BIG CYPRESS — A packed parking lot in front of the Herman L. Osceola Gymnasium served as a good indication to the popularity of the eighth annual Tigertail Brothers Memorial Basketball Tournament.
This year’s tournament drew the most participants in its history.
Vehicles filled all the parking spaces and the grassy perimeter for the adult men’s division, which attracted 14 teams and about 100 players to Big Cypress on the final day of the Sept. 17-19 tournament. Opening night drew seven legends teams for the 40-and-above crowd. The following night, three teams vied for the adult women’s title.
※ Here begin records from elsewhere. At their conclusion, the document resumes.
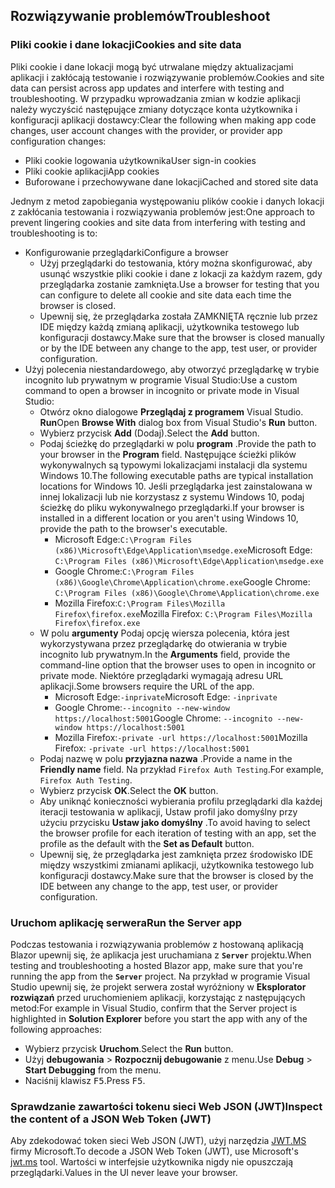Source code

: ## <a name="troubleshoot"></a><span data-ttu-id="3a24c-101">Rozwiązywanie problemów</span><span class="sxs-lookup"><span data-stu-id="3a24c-101">Troubleshoot</span></span>

### <a name="cookies-and-site-data"></a><span data-ttu-id="3a24c-102">Pliki cookie i dane lokacji</span><span class="sxs-lookup"><span data-stu-id="3a24c-102">Cookies and site data</span></span>

<span data-ttu-id="3a24c-103">Pliki cookie i dane lokacji mogą być utrwalane między aktualizacjami aplikacji i zakłócają testowanie i rozwiązywanie problemów.</span><span class="sxs-lookup"><span data-stu-id="3a24c-103">Cookies and site data can persist across app updates and interfere with testing and troubleshooting.</span></span> <span data-ttu-id="3a24c-104">W przypadku wprowadzania zmian w kodzie aplikacji należy wyczyścić następujące zmiany dotyczące konta użytkownika i konfiguracji aplikacji dostawcy:</span><span class="sxs-lookup"><span data-stu-id="3a24c-104">Clear the following when making app code changes, user account changes with the provider, or provider app configuration changes:</span></span>

* <span data-ttu-id="3a24c-105">Pliki cookie logowania użytkownika</span><span class="sxs-lookup"><span data-stu-id="3a24c-105">User sign-in cookies</span></span>
* <span data-ttu-id="3a24c-106">Pliki cookie aplikacji</span><span class="sxs-lookup"><span data-stu-id="3a24c-106">App cookies</span></span>
* <span data-ttu-id="3a24c-107">Buforowane i przechowywane dane lokacji</span><span class="sxs-lookup"><span data-stu-id="3a24c-107">Cached and stored site data</span></span>

<span data-ttu-id="3a24c-108">Jednym z metod zapobiegania występowaniu plików cookie i danych lokacji z zakłócania testowania i rozwiązywania problemów jest:</span><span class="sxs-lookup"><span data-stu-id="3a24c-108">One approach to prevent lingering cookies and site data from interfering with testing and troubleshooting is to:</span></span>

* <span data-ttu-id="3a24c-109">Konfigurowanie przeglądarki</span><span class="sxs-lookup"><span data-stu-id="3a24c-109">Configure a browser</span></span>
  * <span data-ttu-id="3a24c-110">Użyj przeglądarki do testowania, który można skonfigurować, aby usunąć wszystkie pliki cookie i dane z lokacji za każdym razem, gdy przeglądarka zostanie zamknięta.</span><span class="sxs-lookup"><span data-stu-id="3a24c-110">Use a browser for testing that you can configure to delete all cookie and site data each time the browser is closed.</span></span>
  * <span data-ttu-id="3a24c-111">Upewnij się, że przeglądarka została ZAMKNIĘTA ręcznie lub przez IDE między każdą zmianą aplikacji, użytkownika testowego lub konfiguracji dostawcy.</span><span class="sxs-lookup"><span data-stu-id="3a24c-111">Make sure that the browser is closed manually or by the IDE between any change to the app, test user, or provider configuration.</span></span>
* <span data-ttu-id="3a24c-112">Użyj polecenia niestandardowego, aby otworzyć przeglądarkę w trybie incognito lub prywatnym w programie Visual Studio:</span><span class="sxs-lookup"><span data-stu-id="3a24c-112">Use a custom command to open a browser in incognito or private mode in Visual Studio:</span></span>
  * <span data-ttu-id="3a24c-113">Otwórz okno dialogowe **Przeglądaj z programem** Visual Studio. **Run**</span><span class="sxs-lookup"><span data-stu-id="3a24c-113">Open **Browse With** dialog box from Visual Studio's **Run** button.</span></span>
  * <span data-ttu-id="3a24c-114">Wybierz przycisk **Add** (Dodaj).</span><span class="sxs-lookup"><span data-stu-id="3a24c-114">Select the **Add** button.</span></span>
  * <span data-ttu-id="3a24c-115">Podaj ścieżkę do przeglądarki w polu **program** .</span><span class="sxs-lookup"><span data-stu-id="3a24c-115">Provide the path to your browser in the **Program** field.</span></span> <span data-ttu-id="3a24c-116">Następujące ścieżki plików wykonywalnych są typowymi lokalizacjami instalacji dla systemu Windows 10.</span><span class="sxs-lookup"><span data-stu-id="3a24c-116">The following executable paths are typical installation locations for Windows 10.</span></span> <span data-ttu-id="3a24c-117">Jeśli przeglądarka jest zainstalowana w innej lokalizacji lub nie korzystasz z systemu Windows 10, podaj ścieżkę do pliku wykonywalnego przeglądarki.</span><span class="sxs-lookup"><span data-stu-id="3a24c-117">If your browser is installed in a different location or you aren't using Windows 10, provide the path to the browser's executable.</span></span>
    * <span data-ttu-id="3a24c-118">Microsoft Edge:`C:\Program Files (x86)\Microsoft\Edge\Application\msedge.exe`</span><span class="sxs-lookup"><span data-stu-id="3a24c-118">Microsoft Edge: `C:\Program Files (x86)\Microsoft\Edge\Application\msedge.exe`</span></span>
    * <span data-ttu-id="3a24c-119">Google Chrome:`C:\Program Files (x86)\Google\Chrome\Application\chrome.exe`</span><span class="sxs-lookup"><span data-stu-id="3a24c-119">Google Chrome: `C:\Program Files (x86)\Google\Chrome\Application\chrome.exe`</span></span>
    * <span data-ttu-id="3a24c-120">Mozilla Firefox:`C:\Program Files\Mozilla Firefox\firefox.exe`</span><span class="sxs-lookup"><span data-stu-id="3a24c-120">Mozilla Firefox: `C:\Program Files\Mozilla Firefox\firefox.exe`</span></span>
  * <span data-ttu-id="3a24c-121">W polu **argumenty** Podaj opcję wiersza polecenia, która jest wykorzystywana przez przeglądarkę do otwierania w trybie incognito lub prywatnym.</span><span class="sxs-lookup"><span data-stu-id="3a24c-121">In the **Arguments** field, provide the command-line option that the browser uses to open in incognito or private mode.</span></span> <span data-ttu-id="3a24c-122">Niektóre przeglądarki wymagają adresu URL aplikacji.</span><span class="sxs-lookup"><span data-stu-id="3a24c-122">Some browsers require the URL of the app.</span></span>
    * <span data-ttu-id="3a24c-123">Microsoft Edge:`-inprivate`</span><span class="sxs-lookup"><span data-stu-id="3a24c-123">Microsoft Edge: `-inprivate`</span></span>
    * <span data-ttu-id="3a24c-124">Google Chrome:`--incognito --new-window https://localhost:5001`</span><span class="sxs-lookup"><span data-stu-id="3a24c-124">Google Chrome: `--incognito --new-window https://localhost:5001`</span></span>
    * <span data-ttu-id="3a24c-125">Mozilla Firefox:`-private -url https://localhost:5001`</span><span class="sxs-lookup"><span data-stu-id="3a24c-125">Mozilla Firefox: `-private -url https://localhost:5001`</span></span>
  * <span data-ttu-id="3a24c-126">Podaj nazwę w polu **przyjazna nazwa** .</span><span class="sxs-lookup"><span data-stu-id="3a24c-126">Provide a name in the **Friendly name** field.</span></span> <span data-ttu-id="3a24c-127">Na przykład `Firefox Auth Testing`.</span><span class="sxs-lookup"><span data-stu-id="3a24c-127">For example, `Firefox Auth Testing`.</span></span>
  * <span data-ttu-id="3a24c-128">Wybierz przycisk **OK**.</span><span class="sxs-lookup"><span data-stu-id="3a24c-128">Select the **OK** button.</span></span>
  * <span data-ttu-id="3a24c-129">Aby uniknąć konieczności wybierania profilu przeglądarki dla każdej iteracji testowania w aplikacji, Ustaw profil jako domyślny przy użyciu przycisku **Ustaw jako domyślny** .</span><span class="sxs-lookup"><span data-stu-id="3a24c-129">To avoid having to select the browser profile for each iteration of testing with an app, set the profile as the default with the **Set as Default** button.</span></span>
  * <span data-ttu-id="3a24c-130">Upewnij się, że przeglądarka jest zamknięta przez środowisko IDE między wszystkimi zmianami aplikacji, użytkownika testowego lub konfiguracji dostawcy.</span><span class="sxs-lookup"><span data-stu-id="3a24c-130">Make sure that the browser is closed by the IDE between any change to the app, test user, or provider configuration.</span></span>

### <a name="run-the-server-app"></a><span data-ttu-id="3a24c-131">Uruchom aplikację serwera</span><span class="sxs-lookup"><span data-stu-id="3a24c-131">Run the Server app</span></span>

<span data-ttu-id="3a24c-132">Podczas testowania i rozwiązywania problemów z hostowaną aplikacją Blazor upewnij się, że aplikacja jest uruchamiana z **`Server`** projektu.</span><span class="sxs-lookup"><span data-stu-id="3a24c-132">When testing and troubleshooting a hosted Blazor app, make sure that you're running the app from the **`Server`** project.</span></span> <span data-ttu-id="3a24c-133">Na przykład w programie Visual Studio upewnij się, że projekt serwera został wyróżniony w **Eksplorator rozwiązań** przed uruchomieniem aplikacji, korzystając z następujących metod:</span><span class="sxs-lookup"><span data-stu-id="3a24c-133">For example in Visual Studio, confirm that the Server project is highlighted in **Solution Explorer** before you start the app with any of the following approaches:</span></span>

* <span data-ttu-id="3a24c-134">Wybierz przycisk **Uruchom**.</span><span class="sxs-lookup"><span data-stu-id="3a24c-134">Select the **Run** button.</span></span>
* <span data-ttu-id="3a24c-135">Użyj **debugowania**  >  **Rozpocznij debugowanie** z menu.</span><span class="sxs-lookup"><span data-stu-id="3a24c-135">Use **Debug** > **Start Debugging** from the menu.</span></span>
* <span data-ttu-id="3a24c-136">Naciśnij klawisz <kbd>F5</kbd>.</span><span class="sxs-lookup"><span data-stu-id="3a24c-136">Press <kbd>F5</kbd>.</span></span>

### <a name="inspect-the-content-of-a-json-web-token-jwt"></a><span data-ttu-id="3a24c-137">Sprawdzanie zawartości tokenu sieci Web JSON (JWT)</span><span class="sxs-lookup"><span data-stu-id="3a24c-137">Inspect the content of a JSON Web Token (JWT)</span></span>

<span data-ttu-id="3a24c-138">Aby zdekodować token sieci Web JSON (JWT), użyj narzędzia [JWT.MS](https://jwt.ms/) firmy Microsoft.</span><span class="sxs-lookup"><span data-stu-id="3a24c-138">To decode a JSON Web Token (JWT), use Microsoft's [jwt.ms](https://jwt.ms/) tool.</span></span> <span data-ttu-id="3a24c-139">Wartości w interfejsie użytkownika nigdy nie opuszczają przeglądarki.</span><span class="sxs-lookup"><span data-stu-id="3a24c-139">Values in the UI never leave your browser.</span></span>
“The turnout is pretty good this year,” tournament organizer Minnie Tigertail said. “We have 24 teams. That’s the most I’ve had. I’m so glad they’re all enjoying it.”
The tournament is held in memory of Minnie’s sons: Duane and Malcolm.
“My sons loved to play basketball. They participated in tournaments on the rez and off the rez,” Minnie said.
Each year Minnie changes the design and colors of the tournament T-shirts. The 2015 edition featured yellow shirts with tournament information on the front, Duane and Malcolm’s names on opposite shoulder sleeves, and photos of them on the back accompanied with a passage from Psalm 119: 113: “Direct my footsteps according to your Word; Let no sin rule over me.”
The tournament began on a winning note for Minnie, her sister Mary Tigertail and the rest of the Real Legends team. They captured the women’s legends championship with wins against the Young Legends and the Magic.
“The older team beat the younger team,” Minnie said.
The Real Legends consisted of Nadine Bowers, Carla Gopher, Rita McCabe, Cassandra Osceola, Nora Osceola, Mary Tigertail, Minnie Tigertail and Vodne Whiteskunk-Chapoose.
The Miami All Timers, a non-Tribal team, won the men’s legends title. The defending champion Lady Ballers retained the adult women’s title with two wins and no losses.
The adult men’s division featured a marathon of nearly 30 games that started Sept. 18 and continued throughout the next day. Show Time won the championship.
The tournament serves as a competitive weekend for a range of players, including former college players and those who aspire to play in college.
“I like it. There’s some good competition,” said Andre Poux, a 6-foot-7 forward who played for the University of Maine at Fort Kent and now suits up for the Miami Midnites’ semi-pro team with hopes of playing overseas. “I’m trying to get to Russia, or somewhere like that. This helps me keep in shape and get exposure. You meet all different kinds of people.”
Facing experienced, older players has its benefits, said Trewston Pierce, of the Hollywood Reservation.
“It toughens me up,” said Pierce, a Division I college prospect who earned All-Broward County First Team honors at Fort Lauderdale High School last season and now plays for IMG Academy’s National team in Bradenton.
Players on all championship teams received hooded sweatshirts.